Today’s post is very special and a bit of a departure from the regular healthy eating tips of Summer Tomato.
Last week we had a discussion about truly special occasions and how they are defined. I mentioned that though special food moments can be characterized by remarkable food and talented chefs, they can also be deeply personal, reflecting moments and emotions from your past.
I’ve explained before and novels have been written about how moments like this can change your life.
Today my friend Austen Caldwell describes such a moment and reminds us just how special food can be.
Austen loves things. Sometimes they are drawings, sometimes they are poems, and sometimes they are plates of perfectly manicured food. At the end of the day, they all equal a well-satisfied sigh. He hopes that everyone sighs today.
The Loveliness of Raspberries
A longtime fan of Anthony Bourdain’s No Reservations, I’ve become accustomed to his theory that there are two sensory phenomena that evoke memories of childhood and are made the better for it: music and food. Perhaps he referred to the song that was playing when he had his first kiss; I know I remember mine. Or perhaps it was the smell of his mother’s kitchen, the homemade stew no one could recreate, something welcoming and warm, that inspired this epiphany. The music I understood, but the moment of reconnection with the youthful memories of food? For this moment, I was waiting.
Her name was Loretta. She was a lovely woman, kind and always happy. She was short, barely five feet from the ground, but lively and spectacular. She was my grandmother’s sister: my Great Aunt.
I have a great love of raspberries. For that matter, I love berries of every variety: lingonberries, strawberries, cranberries, boysenberries. All are exquisitely delicious, but raspberries, raspberries have always been particularly partial to my palette. I have had a jar of raspberry preserves in my home for every day that I can remember, but I’ve only recently realized why.
Summers with my grandmother in Brunswick, Ohio, we would take the twenty-six mile trip up to Cleveland to visit her sisters. She had four. The eldest, Loretta, lived in a beautiful brick home, the kind you don’t get in the West. She had a modest yard and a modest garden, and curled up next to the side façade of that gorgeous house was a pair of unassuming, modest raspberry bushes. Garden fence and everything.
As a child, I spent every summer visiting relatives, and one of my greatest joys was those trips to see Lala (which was my nickname for Aunt Loretta). She had her own nickname for me. It was Little Bit. When my sister was born, I became Big Bit, but I remained a bit: a bit of my father, a bit of his mother, a bit of her sister. And each summer, I was privileged to visit this lovely woman, a woman who lived to see her 100th birthday, and pick raspberries with her.
Nothing ever tasted so good to a young boy. And, I suspect, nothing ever will, even if I live to see my 100th birthday.
I was seven years old, the first time I remember picking raspberries with Loretta. She was strong for her age, but still fragile, making me feel as if I were doing something she couldn’t as I reached a berry, buried deep, close to the wall of her house. Something elusive. Something special.
Sweet, ripe, juicy. These are the words we use to describe fresh fruit. Of course they were these things. But they were also the start of something new, something unexpected. They were the start of a love affair. Years after the fact, they resonate. The raspberries of these bright, amazing days remain the reason that particular fruit has always struck a chord with me, no matter what other flavors I may encounter. The reason that these, these texturally magnificent, teasingly tart, and subtlety sweet fruits mean so much is not merely their excellence, but that reminder of something else beautiful. To me, raspberries are not solely the flavor and texture, but they are also Loretta’s well-worn, infinitely kind voice, the way she stutter-stepped before she reached up to wrap her arms around me, the blink she always made when she smiled.
I can track that sensation to the first bite of fresh-picked berries with my Aunt Loretta, but it continues. It continues through raspberry preserves and peanut butter in middle school. It continues with raspberries as an afternoon snack in high school, when I was ‘concerned about my weight’. It continues through convincing my friend to make for me custom raspberry smoothies at her juice stand which I frequented my freshman year at university. It continues, and I am just finding out why.

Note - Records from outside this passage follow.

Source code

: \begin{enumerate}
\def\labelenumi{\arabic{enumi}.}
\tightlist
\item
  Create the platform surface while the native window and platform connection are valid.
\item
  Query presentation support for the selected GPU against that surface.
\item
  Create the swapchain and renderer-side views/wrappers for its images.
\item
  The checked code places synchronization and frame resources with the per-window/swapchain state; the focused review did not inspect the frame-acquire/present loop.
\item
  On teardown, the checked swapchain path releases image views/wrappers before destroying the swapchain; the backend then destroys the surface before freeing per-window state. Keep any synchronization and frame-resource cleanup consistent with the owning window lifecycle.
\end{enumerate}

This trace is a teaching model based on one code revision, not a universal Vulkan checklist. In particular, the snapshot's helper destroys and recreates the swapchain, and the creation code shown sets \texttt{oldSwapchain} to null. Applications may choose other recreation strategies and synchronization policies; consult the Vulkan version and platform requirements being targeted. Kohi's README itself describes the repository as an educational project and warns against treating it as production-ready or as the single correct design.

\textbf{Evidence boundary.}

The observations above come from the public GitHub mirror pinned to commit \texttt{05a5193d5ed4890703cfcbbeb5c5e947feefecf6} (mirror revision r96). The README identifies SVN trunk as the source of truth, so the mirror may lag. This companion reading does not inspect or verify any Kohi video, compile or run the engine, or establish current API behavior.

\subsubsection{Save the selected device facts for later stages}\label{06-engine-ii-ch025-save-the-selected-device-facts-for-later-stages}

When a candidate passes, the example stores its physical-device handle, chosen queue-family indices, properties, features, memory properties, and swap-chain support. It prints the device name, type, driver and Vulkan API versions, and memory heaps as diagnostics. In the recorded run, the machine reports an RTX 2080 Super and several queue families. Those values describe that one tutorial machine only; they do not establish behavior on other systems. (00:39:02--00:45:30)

I hope I understand now what Bourdain meant: that those transcendent moments of our youth stay with us, if not through memory, but something else. Our memories of the people and places important to us remain in a different form. They become a different kind of memory, and those memories, of something sensory, something sweet, something savory, will always remain
Do you have a food that changed or deeply affected your life? What do these foods mean to you and how have they influenced your relationship with food in general?
Thanks again to Austen for this beautiful story.